▸ **TASK DESCRIPTION**
Among the records below, find the lines that hold the word "Junyi" and report how many there are, with no other words.

Excerpts from a dataset
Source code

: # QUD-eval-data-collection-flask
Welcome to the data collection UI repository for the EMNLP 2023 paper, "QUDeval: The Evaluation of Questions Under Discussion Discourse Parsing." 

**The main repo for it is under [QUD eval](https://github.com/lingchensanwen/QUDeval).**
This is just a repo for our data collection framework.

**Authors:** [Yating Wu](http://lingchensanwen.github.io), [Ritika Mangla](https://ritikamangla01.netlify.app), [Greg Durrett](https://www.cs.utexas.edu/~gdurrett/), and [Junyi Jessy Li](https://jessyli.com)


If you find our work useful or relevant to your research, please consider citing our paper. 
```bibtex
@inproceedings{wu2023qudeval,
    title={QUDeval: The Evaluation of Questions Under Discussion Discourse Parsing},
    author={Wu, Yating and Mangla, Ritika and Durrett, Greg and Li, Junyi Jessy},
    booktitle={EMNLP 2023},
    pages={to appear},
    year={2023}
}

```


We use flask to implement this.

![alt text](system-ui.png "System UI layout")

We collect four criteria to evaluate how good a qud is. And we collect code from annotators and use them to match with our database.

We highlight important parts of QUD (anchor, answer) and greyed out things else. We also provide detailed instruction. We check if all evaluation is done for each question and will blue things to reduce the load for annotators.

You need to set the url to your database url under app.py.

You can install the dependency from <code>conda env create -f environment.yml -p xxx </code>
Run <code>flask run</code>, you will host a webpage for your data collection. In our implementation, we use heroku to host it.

▸ **OUTPUT**
2